Beberapa Catatan Yang Ada Pada Pemilu 2024
Pemilu tahun 2024 mendapat catatan yang serius. Catatan yang menjadi perhatian banyak orang. Tidak seperti pemilu-pemilu sebelumnya. Mungkin karena semakin rumitnya pemilu di era ini atau ada faktor lain. Perlu ada penelitian oleh kaum intelektual. Apa saja yang menjadicatatan dan perhatian?
Pertama-tama saat pra pemilu. Pra pemilu diiringi ceritera pecah dagang antara PDIP dengan keluarga Presiden. Dua anak dan satu menantu presiden tidak mendukung calon presiden yang di usung oleh PDIP. Padahal PDIP adalah partai yang merekomendasikan dan mendukung satu anak presiden dan satu menantunya untuk berjuang mendapatkan wali kota di daerahnya masing-masing. Pecahkan koalisi pendukung pemerintahan presiden dimana Nasdem yang dikomandoi Surya Paloh mencalonkan Anies Rasyid Baswedan.

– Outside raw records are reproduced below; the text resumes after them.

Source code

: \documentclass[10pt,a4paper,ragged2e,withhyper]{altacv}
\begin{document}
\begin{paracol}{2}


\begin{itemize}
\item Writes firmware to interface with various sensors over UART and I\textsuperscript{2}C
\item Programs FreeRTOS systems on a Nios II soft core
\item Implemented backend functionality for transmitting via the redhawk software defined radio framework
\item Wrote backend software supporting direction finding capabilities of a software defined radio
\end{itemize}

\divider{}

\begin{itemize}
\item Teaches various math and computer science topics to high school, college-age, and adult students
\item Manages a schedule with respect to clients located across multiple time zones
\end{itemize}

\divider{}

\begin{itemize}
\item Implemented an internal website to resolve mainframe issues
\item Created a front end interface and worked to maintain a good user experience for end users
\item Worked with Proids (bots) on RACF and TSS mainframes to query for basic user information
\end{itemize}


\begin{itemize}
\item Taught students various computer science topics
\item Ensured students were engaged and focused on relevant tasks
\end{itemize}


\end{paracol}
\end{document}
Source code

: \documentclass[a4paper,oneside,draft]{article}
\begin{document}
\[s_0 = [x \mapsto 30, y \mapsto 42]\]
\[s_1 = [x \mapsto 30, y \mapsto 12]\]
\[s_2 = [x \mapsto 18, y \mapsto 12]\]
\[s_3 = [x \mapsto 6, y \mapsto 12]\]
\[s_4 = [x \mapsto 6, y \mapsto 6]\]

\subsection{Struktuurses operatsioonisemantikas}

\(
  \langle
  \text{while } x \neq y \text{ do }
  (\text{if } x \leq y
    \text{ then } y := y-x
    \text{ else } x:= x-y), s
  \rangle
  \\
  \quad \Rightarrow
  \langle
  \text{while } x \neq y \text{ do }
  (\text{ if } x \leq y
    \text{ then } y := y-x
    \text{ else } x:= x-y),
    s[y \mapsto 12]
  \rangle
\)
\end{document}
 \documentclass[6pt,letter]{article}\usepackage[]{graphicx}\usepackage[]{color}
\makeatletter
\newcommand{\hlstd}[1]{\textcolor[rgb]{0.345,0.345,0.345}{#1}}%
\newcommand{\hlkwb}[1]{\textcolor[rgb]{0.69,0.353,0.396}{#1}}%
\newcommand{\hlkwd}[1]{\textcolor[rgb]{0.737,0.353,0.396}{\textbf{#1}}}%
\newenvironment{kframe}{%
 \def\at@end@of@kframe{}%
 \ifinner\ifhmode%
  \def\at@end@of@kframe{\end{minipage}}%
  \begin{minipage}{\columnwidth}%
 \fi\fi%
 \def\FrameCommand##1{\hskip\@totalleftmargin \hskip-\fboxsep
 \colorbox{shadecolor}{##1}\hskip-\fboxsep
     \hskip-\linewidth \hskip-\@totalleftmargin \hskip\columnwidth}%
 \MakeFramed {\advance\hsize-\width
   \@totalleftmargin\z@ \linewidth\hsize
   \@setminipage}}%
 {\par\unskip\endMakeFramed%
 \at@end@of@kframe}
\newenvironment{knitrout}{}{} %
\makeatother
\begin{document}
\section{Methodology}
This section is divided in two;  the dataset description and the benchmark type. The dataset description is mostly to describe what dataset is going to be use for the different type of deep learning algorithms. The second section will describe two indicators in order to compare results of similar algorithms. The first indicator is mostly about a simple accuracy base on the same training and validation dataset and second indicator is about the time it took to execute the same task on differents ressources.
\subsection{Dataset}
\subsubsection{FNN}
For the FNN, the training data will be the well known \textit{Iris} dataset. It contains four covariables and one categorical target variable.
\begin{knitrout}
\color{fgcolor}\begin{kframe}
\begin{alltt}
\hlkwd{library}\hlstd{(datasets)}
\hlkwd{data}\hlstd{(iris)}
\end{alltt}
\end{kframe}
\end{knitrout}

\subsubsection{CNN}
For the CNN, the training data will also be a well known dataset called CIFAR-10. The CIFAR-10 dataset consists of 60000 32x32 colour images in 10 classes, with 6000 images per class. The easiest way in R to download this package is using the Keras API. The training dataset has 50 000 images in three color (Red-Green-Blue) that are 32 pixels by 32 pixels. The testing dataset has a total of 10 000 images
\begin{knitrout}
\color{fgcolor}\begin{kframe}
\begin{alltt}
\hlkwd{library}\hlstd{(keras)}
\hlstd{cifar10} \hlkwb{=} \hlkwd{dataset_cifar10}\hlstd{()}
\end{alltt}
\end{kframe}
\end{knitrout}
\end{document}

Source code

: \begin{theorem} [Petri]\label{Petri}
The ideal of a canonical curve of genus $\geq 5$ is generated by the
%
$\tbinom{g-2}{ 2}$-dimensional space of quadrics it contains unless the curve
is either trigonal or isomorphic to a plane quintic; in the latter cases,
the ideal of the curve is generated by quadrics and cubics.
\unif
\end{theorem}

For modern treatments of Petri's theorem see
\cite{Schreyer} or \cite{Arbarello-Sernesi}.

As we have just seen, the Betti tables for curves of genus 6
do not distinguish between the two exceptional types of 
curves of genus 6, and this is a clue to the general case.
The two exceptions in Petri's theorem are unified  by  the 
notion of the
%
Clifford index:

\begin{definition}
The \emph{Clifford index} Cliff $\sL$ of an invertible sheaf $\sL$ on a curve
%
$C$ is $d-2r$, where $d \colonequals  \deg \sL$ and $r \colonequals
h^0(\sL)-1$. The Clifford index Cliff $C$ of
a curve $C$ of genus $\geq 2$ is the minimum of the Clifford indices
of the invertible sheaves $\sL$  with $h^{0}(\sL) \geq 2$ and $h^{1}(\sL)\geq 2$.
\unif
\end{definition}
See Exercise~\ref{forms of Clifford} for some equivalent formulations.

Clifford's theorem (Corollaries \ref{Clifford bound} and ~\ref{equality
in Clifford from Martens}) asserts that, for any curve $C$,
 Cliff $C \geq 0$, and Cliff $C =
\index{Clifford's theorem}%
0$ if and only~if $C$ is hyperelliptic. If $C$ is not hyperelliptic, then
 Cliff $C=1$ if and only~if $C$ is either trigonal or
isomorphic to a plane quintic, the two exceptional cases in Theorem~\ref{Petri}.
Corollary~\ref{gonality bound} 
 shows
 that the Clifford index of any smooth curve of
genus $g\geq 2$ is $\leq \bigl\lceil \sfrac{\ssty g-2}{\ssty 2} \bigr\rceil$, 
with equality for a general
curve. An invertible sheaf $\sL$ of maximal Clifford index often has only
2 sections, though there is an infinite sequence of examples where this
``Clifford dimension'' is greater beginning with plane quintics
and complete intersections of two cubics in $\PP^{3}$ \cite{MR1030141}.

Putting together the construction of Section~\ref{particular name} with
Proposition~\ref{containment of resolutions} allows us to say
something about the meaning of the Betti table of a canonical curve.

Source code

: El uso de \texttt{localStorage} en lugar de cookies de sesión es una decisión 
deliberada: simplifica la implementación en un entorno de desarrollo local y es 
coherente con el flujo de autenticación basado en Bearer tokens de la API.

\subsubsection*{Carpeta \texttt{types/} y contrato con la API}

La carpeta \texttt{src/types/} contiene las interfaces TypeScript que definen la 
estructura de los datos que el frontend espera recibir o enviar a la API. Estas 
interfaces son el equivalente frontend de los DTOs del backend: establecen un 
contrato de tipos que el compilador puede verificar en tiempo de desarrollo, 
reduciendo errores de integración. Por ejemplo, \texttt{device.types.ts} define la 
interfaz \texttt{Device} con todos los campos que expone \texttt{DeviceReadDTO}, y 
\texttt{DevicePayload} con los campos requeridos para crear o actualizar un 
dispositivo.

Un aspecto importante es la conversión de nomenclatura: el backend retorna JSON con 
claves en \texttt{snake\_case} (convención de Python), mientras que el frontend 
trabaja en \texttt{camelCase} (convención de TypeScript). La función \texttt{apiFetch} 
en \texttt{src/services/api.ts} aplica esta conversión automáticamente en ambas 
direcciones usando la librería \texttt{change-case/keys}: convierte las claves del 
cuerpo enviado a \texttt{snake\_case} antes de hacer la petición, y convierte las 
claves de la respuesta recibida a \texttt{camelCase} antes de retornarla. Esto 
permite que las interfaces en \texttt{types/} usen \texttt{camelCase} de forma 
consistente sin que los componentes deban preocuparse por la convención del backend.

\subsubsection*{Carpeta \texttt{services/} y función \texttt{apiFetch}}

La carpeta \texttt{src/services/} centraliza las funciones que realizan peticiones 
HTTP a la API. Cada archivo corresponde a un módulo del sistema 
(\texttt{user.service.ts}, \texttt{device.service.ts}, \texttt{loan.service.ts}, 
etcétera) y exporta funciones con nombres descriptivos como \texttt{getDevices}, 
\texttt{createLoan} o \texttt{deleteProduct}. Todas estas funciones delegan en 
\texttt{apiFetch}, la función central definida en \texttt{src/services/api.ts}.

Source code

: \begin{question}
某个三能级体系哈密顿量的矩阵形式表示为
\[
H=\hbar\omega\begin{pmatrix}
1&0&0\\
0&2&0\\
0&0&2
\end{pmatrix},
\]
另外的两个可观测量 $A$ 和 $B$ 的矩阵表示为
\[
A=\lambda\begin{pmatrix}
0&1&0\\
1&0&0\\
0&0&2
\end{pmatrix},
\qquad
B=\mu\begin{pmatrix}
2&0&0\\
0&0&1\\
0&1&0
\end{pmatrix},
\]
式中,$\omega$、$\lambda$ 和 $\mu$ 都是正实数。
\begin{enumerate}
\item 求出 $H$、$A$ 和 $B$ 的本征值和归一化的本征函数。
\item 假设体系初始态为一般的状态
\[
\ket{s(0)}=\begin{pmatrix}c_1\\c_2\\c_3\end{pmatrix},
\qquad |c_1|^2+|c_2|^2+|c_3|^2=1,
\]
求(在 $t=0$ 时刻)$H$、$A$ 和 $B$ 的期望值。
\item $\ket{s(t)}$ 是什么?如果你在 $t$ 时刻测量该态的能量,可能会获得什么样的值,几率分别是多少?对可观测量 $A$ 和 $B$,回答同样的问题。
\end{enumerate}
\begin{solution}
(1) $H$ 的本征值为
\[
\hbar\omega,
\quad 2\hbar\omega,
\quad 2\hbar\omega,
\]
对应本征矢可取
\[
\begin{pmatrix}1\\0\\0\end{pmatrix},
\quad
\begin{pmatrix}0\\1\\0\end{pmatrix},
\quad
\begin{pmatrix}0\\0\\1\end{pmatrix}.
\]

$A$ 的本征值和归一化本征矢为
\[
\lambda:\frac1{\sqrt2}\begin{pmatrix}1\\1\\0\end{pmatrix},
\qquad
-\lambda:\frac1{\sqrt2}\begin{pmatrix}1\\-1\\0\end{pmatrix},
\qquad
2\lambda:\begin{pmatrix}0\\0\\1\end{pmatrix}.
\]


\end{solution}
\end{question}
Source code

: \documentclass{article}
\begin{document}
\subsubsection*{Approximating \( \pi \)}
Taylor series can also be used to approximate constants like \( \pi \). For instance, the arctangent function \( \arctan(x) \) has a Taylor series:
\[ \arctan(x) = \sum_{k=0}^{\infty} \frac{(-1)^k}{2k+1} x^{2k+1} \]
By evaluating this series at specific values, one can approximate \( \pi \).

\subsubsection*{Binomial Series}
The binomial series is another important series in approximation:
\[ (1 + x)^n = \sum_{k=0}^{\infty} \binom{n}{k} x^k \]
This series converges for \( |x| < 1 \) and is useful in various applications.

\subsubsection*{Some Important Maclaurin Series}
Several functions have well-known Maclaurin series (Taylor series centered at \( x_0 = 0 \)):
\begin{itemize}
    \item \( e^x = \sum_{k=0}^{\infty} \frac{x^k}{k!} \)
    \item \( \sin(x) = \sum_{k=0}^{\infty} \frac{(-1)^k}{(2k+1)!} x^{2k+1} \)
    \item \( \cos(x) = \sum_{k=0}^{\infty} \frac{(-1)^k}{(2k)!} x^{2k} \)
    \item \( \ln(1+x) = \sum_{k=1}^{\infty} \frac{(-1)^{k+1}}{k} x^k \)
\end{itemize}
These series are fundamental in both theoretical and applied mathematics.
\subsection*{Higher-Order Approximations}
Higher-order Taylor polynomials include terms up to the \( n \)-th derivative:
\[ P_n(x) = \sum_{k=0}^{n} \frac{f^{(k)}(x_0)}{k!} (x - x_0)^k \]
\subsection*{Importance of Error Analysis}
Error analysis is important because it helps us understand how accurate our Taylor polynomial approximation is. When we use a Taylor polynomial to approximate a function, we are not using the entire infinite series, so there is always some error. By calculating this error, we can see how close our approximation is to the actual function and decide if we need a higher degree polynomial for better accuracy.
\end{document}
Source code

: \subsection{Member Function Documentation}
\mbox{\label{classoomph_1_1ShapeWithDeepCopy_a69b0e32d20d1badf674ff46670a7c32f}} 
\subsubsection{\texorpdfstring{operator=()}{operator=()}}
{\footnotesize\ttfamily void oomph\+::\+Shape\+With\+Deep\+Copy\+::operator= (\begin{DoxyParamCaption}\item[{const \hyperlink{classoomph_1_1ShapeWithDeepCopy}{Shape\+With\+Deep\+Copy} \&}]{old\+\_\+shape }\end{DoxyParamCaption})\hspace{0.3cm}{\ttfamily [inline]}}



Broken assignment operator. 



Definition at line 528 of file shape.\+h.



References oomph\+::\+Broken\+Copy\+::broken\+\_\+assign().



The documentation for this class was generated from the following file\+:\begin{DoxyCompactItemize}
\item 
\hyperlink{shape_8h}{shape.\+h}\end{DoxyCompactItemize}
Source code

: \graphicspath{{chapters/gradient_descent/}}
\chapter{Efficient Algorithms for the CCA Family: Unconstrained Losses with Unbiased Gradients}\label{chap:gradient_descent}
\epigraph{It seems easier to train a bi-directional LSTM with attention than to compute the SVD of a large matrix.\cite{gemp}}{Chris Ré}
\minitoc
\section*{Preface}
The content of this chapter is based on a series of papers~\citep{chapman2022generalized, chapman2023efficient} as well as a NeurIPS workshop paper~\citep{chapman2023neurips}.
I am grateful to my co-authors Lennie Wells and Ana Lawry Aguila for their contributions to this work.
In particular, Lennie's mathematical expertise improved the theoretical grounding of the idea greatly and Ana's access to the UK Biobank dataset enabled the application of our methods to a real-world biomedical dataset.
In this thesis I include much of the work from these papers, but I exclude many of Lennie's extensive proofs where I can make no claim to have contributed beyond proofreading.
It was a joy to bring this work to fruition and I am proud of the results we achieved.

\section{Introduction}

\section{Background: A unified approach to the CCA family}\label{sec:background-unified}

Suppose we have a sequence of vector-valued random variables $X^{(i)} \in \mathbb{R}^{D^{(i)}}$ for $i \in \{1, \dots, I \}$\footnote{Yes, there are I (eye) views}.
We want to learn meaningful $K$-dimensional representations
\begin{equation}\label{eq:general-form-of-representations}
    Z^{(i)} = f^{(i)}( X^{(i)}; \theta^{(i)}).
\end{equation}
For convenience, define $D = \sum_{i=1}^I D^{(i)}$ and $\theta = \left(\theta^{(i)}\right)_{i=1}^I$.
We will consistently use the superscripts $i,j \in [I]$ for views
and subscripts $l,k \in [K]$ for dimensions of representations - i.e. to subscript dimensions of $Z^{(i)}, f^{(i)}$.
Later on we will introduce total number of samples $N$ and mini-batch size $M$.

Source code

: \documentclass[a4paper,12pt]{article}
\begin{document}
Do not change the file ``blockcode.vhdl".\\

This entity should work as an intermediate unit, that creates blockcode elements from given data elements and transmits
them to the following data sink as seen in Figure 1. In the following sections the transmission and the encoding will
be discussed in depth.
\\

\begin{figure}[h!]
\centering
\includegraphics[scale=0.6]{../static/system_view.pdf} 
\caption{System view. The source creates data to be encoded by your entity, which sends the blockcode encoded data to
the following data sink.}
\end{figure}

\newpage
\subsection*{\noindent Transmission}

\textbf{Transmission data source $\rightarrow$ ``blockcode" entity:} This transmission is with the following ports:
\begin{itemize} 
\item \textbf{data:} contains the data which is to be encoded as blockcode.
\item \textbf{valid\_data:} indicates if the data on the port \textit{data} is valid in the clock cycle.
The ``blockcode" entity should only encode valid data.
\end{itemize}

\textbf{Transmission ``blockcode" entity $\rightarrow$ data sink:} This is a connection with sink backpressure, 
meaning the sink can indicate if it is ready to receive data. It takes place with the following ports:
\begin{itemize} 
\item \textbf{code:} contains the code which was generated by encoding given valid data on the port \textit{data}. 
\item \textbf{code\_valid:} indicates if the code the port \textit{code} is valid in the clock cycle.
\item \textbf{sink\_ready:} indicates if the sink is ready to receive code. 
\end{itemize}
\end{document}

Kisah lainnya Kaesang Pangarep yang adalah anak presiden Jokowi dalam tempo singkat bergabung dengan partai Solidaritas Indonesia. Dari seorang anggota menjadi ketua Partai kontestan Pemilu 2024.
Kedua adanya pengabulan tuntutan ke MK(Mahkamah Konsitusi) untuk usia calon wakil presiden dari usia 40 tahun berubah menjadi 36 tahun. Dampak keputusan MK tersebut selain lolosnya Gibran sebagai calon wakil presiden juga diberhentikannya ketua MK. Hal ini dianggap melanggar kode etik. Buah dari keputusan itu maka kata " Etika" menjadi kata yang terus didengungkan oleh beberapa kampus ternama.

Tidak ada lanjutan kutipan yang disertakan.